Reachy Mini soigne son système embarqué
La dernière image Reachy Mini OS fixe le noyau Linux et prolonge une série de corrections utiles au robot open source de Pollen Robotics.
Pollen Robotics a publié Reachy Mini OS v0.2.7 le 17 juin dans le dépôt officiel du système destiné à son robot open source Reachy Mini. La note est courte, mais elle fixe deux points importants pour une machine embarquée : le noyau Linux est épinglé en version 6.18.33 et l’image utilise désormais le paquet reachy-mini 1.8.3. Dans un robot, ce genre de livraison n’est pas une simple mise à jour de confort. Le système d’exploitation relie les moteurs, la caméra, le son, le réseau et les bibliothèques Python qui permettent aux développeurs de faire tourner des comportements réels sur la machine.
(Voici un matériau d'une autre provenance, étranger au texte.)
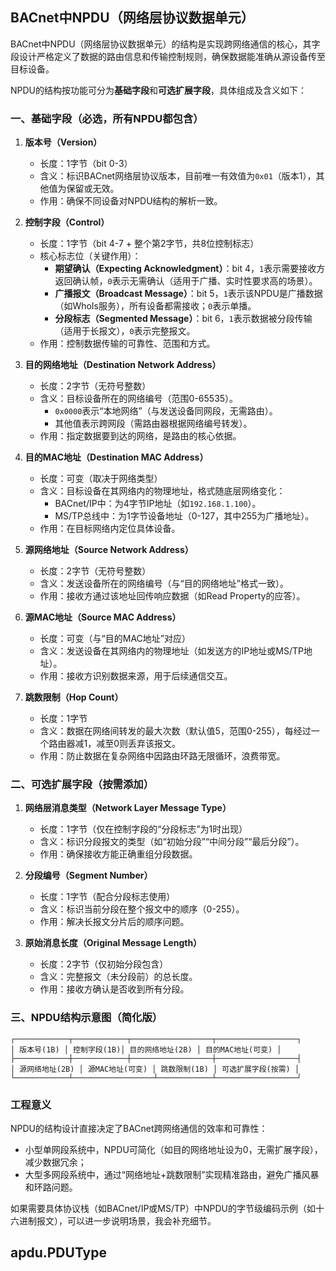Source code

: ## BACnet中NPDU（网络层协议数据单元）

BACnet中NPDU（网络层协议数据单元）的结构是实现跨网络通信的核心，其字段设计严格定义了数据的路由信息和传输控制规则，确保数据能准确从源设备传至目标设备。

NPDU的结构按功能可分为**基础字段**和**可选扩展字段**，具体组成及含义如下：


### 一、基础字段（必选，所有NPDU都包含）
1. **版本号（Version）**
    - 长度：1字节（bit 0-3）
    - 含义：标识BACnet网络层协议版本，目前唯一有效值为`0x01`（版本1），其他值为保留或无效。
    - 作用：确保不同设备对NPDU结构的解析一致。

2. **控制字段（Control）**
    - 长度：1字节（bit 4-7 + 整个第2字节，共8位控制标志）
    - 核心标志位（关键作用）：
        - **期望确认（Expecting Acknowledgment）**：bit 4，`1`表示需要接收方返回确认帧，`0`表示无需确认（适用于广播、实时性要求高的场景）。
        - **广播报文（Broadcast Message）**：bit 5，`1`表示该NPDU是广播数据（如WhoIs服务），所有设备都需接收；`0`表示单播。
        - **分段标志（Segmented Message）**：bit 6，`1`表示数据被分段传输（适用于长报文），`0`表示完整报文。
    - 作用：控制数据传输的可靠性、范围和方式。

3. **目的网络地址（Destination Network Address）**
    - 长度：2字节（无符号整数）
    - 含义：目标设备所在的网络编号（范围0-65535）。
        - `0x0000`表示“本地网络”（与发送设备同网段，无需路由）。
        - 其他值表示跨网段（需路由器根据网络编号转发）。
    - 作用：指定数据要到达的网络，是路由的核心依据。

4. **目的MAC地址（Destination MAC Address）**
    - 长度：可变（取决于网络类型）
    - 含义：目标设备在其网络内的物理地址，格式随底层网络变化：
        - BACnet/IP中：为4字节IP地址（如`192.168.1.100`）。
        - MS/TP总线中：为1字节设备地址（0-127，其中255为广播地址）。
    - 作用：在目标网络内定位具体设备。

5. **源网络地址（Source Network Address）**
    - 长度：2字节（无符号整数）
    - 含义：发送设备所在的网络编号（与“目的网络地址”格式一致）。
    - 作用：接收方通过该地址回传响应数据（如Read Property的应答）。

6. **源MAC地址（Source MAC Address）**
    - 长度：可变（与“目的MAC地址”对应）
    - 含义：发送设备在其网络内的物理地址（如发送方的IP地址或MS/TP地址）。
    - 作用：接收方识别数据来源，用于后续通信交互。

7. **跳数限制（Hop Count）**
    - 长度：1字节
    - 含义：数据在网络间转发的最大次数（默认值5，范围0-255），每经过一个路由器减1，减至0则丢弃该报文。
    - 作用：防止数据在复杂网络中因路由环路无限循环，浪费带宽。


### 二、可选扩展字段（按需添加）
1. **网络层消息类型（Network Layer Message Type）**
    - 长度：1字节（仅在控制字段的“分段标志”为1时出现）
    - 含义：标识分段报文的类型（如“初始分段”“中间分段”“最后分段”）。
    - 作用：确保接收方能正确重组分段数据。

2. **分段编号（Segment Number）**
    - 长度：1字节（配合分段标志使用）
    - 含义：标识当前分段在整个报文中的顺序（0-255）。
    - 作用：解决长报文分片后的顺序问题。

3. **原始消息长度（Original Message Length）**
    - 长度：2字节（仅初始分段包含）
    - 含义：完整报文（未分段前）的总长度。
    - 作用：接收方确认是否收到所有分段。


### 三、NPDU结构示意图（简化版）
```
┌────────────┬────────────┬──────────────────┬──────────────────┐
│ 版本号(1B) │ 控制字段(1B)│ 目的网络地址(2B) │ 目的MAC地址(可变) │
├────────────┼────────────┼──────────────────┼──────────────────┤
│ 源网络地址(2B) │ 源MAC地址(可变) │ 跳数限制(1B) │ 可选扩展字段(按需) │
└────────────┴──────────────────┴────────────┴──────────────────┘
```


### 工程意义
NPDU的结构设计直接决定了BACnet跨网络通信的效率和可靠性：
- 小型单网段系统中，NPDU可简化（如目的网络地址设为0，无需扩展字段），减少数据冗余；
- 大型多网段系统中，通过“网络地址+跳数限制”实现精准路由，避免广播风暴和环路问题。

如果需要具体协议栈（如BACnet/IP或MS/TP）中NPDU的字节级编码示例（如十六进制报文），可以进一步说明场景，我会补充细节。



## apdu.PDUType

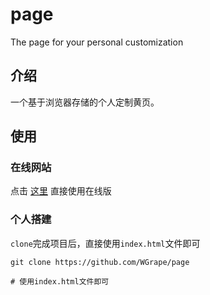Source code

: # page
The page for your personal customization

## 介绍
一个基于浏览器存储的个人定制黄页。

## 使用

### 在线网站
点击 [这里](https://wgrape.github.io/page/) 直接使用在线版

### 个人搭建
```clone```完成项目后，直接使用```index.html```文件即可

```shell
git clone https://github.com/WGrape/page

# 使用index.html文件即可
```
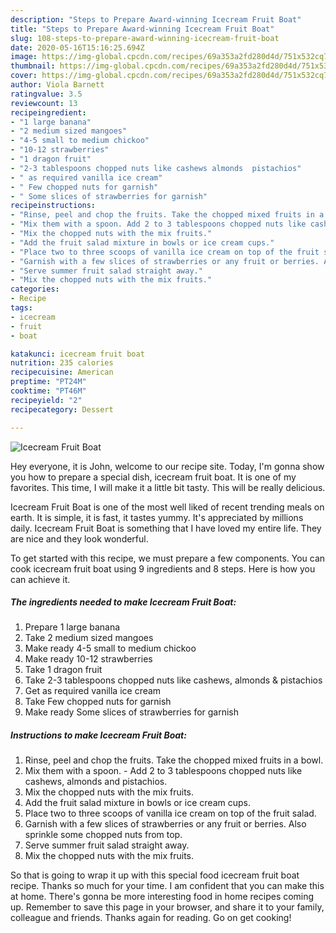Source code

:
 ```yaml
---
description: "Steps to Prepare Award-winning Icecream Fruit Boat"
title: "Steps to Prepare Award-winning Icecream Fruit Boat"
slug: 108-steps-to-prepare-award-winning-icecream-fruit-boat
date: 2020-05-16T15:16:25.694Z
image: https://img-global.cpcdn.com/recipes/69a353a2fd280d4d/751x532cq70/icecream-fruit-boat-recipe-main-photo.jpg
thumbnail: https://img-global.cpcdn.com/recipes/69a353a2fd280d4d/751x532cq70/icecream-fruit-boat-recipe-main-photo.jpg
cover: https://img-global.cpcdn.com/recipes/69a353a2fd280d4d/751x532cq70/icecream-fruit-boat-recipe-main-photo.jpg
author: Viola Barnett
ratingvalue: 3.5
reviewcount: 13
recipeingredient:
- "1 large banana"
- "2 medium sized mangoes"
- "4-5 small to medium chickoo"
- "10-12 strawberries"
- "1 dragon fruit"
- "2-3 tablespoons chopped nuts like cashews almonds  pistachios"
- " as required vanilla ice cream"
- " Few chopped nuts for garnish"
- " Some slices of strawberries for garnish"
recipeinstructions:
- "Rinse, peel and chop the fruits. Take the chopped mixed fruits in a bowl."
- "Mix them with a spoon. Add 2 to 3 tablespoons chopped nuts like cashews, almonds and pistachios."
- "Mix the chopped nuts with the mix fruits."
- "Add the fruit salad mixture in bowls or ice cream cups."
- "Place two to three scoops of vanilla ice cream on top of the fruit salad."
- "Garnish with a few slices of strawberries or any fruit or berries. Also sprinkle some chopped nuts from top."
- "Serve summer fruit salad straight away."
- "Mix the chopped nuts with the mix fruits."
categories:
- Recipe
tags:
- icecream
- fruit
- boat

katakunci: icecream fruit boat 
nutrition: 235 calories
recipecuisine: American
preptime: "PT24M"
cooktime: "PT46M"
recipeyield: "2"
recipecategory: Dessert

---
```



![Icecream Fruit Boat](https://img-global.cpcdn.com/recipes/69a353a2fd280d4d/751x532cq70/icecream-fruit-boat-recipe-main-photo.jpg)

Hey everyone, it is John, welcome to our recipe site. Today, I'm gonna show you how to prepare a special dish, icecream fruit boat. It is one of my favorites. This time, I will make it a little bit tasty. This will be really delicious.



Icecream Fruit Boat is one of the most well liked of recent trending meals on earth. It is simple, it is fast, it tastes yummy. It's appreciated by millions daily. Icecream Fruit Boat is something that I have loved my entire life. They are nice and they look wonderful.


To get started with this recipe, we must prepare a few components. You can cook icecream fruit boat using 9 ingredients and 8 steps. Here is how you can achieve it.

<!--inarticleads1-->

##### The ingredients needed to make Icecream Fruit Boat:

1. Prepare 1 large banana
1. Take 2 medium sized mangoes
1. Make ready 4-5 small to medium chickoo
1. Make ready 10-12 strawberries
1. Take 1 dragon fruit
1. Take 2-3 tablespoons chopped nuts like cashews, almonds &amp; pistachios
1. Get  as required vanilla ice cream
1. Take  Few chopped nuts for garnish
1. Make ready  Some slices of strawberries for garnish




<!--inarticleads2-->

##### Instructions to make Icecream Fruit Boat:

1. Rinse, peel and chop the fruits. Take the chopped mixed fruits in a bowl.
1. Mix them with a spoon. - Add 2 to 3 tablespoons chopped nuts like cashews, almonds and pistachios.
1. Mix the chopped nuts with the mix fruits.
1. Add the fruit salad mixture in bowls or ice cream cups.
1. Place two to three scoops of vanilla ice cream on top of the fruit salad.
1. Garnish with a few slices of strawberries or any fruit or berries. Also sprinkle some chopped nuts from top.
1. Serve summer fruit salad straight away.
1. Mix the chopped nuts with the mix fruits.




So that is going to wrap it up with this special food icecream fruit boat recipe. Thanks so much for your time. I am confident that you can make this at home. There's gonna be more interesting food in home recipes coming up. Remember to save this page in your browser, and share it to your family, colleague and friends. Thanks again for reading. Go on get cooking!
L’intérêt vient aussi de la trajectoire des versions précédentes visibles sur la même page de publication. Reachy Mini OS v0.2.4, publié le 10 juin, avait déjà corrigé plusieurs points d’exploitation : noms d’images plus clairs, prise en charge Bluetooth via WirePlumber et BlueZ, mise à jour de la pile caméra et médias avec GStreamer et libcamera, activation système de Git LFS pour les installations gérées par uv, et droits sudo sans mot de passe mais limités pour l’utilisateur pollen. Ces détails sont très concrets. Bluetooth peut servir à des périphériques audio, la caméra conditionne les usages de perception, et Git LFS évite des installations cassées quand des modèles ou ressources lourdes sont stockés hors du dépôt Git principal.
Le robot lui-même se situe dans une catégorie intéressante : moins spectaculaire qu’un humanoïde industriel, mais plus accessible comme plateforme d’apprentissage, de prototypage et d’IA incarnée. Une image système stable réduit la friction entre l’idée logicielle et le comportement physique. Si une bibliothèque média change mal, si une caméra n’est pas exposée correctement, ou si un test de santé garde des ressources moteur ouvertes, le problème remonte immédiatement dans l’expérience de développement. La note v0.2.4 mentionne justement une correction de reachyminios_check, qui libère les ressources média et moteur avant de lancer les tests sur Reachy Mini 150.
La brève à retenir n’est donc pas que Reachy Mini gagne une capacité spectaculaire. Elle signale plutôt un travail d’infrastructure autour d’un robot ouvert : stabiliser le noyau, aligner les paquets applicatifs, rendre les images plus lisibles et améliorer les chemins caméra, audio et installation. Pour les écoles, laboratoires et bricoleurs avancés, ce sont souvent ces couches discrètes qui décident si un robot devient un outil quotidien ou reste une démonstration fragile. La robotique open source progresse aussi par ce type de maintenance, quand le système embarqué devient assez prévisible pour que l’attention se déplace vers les usages.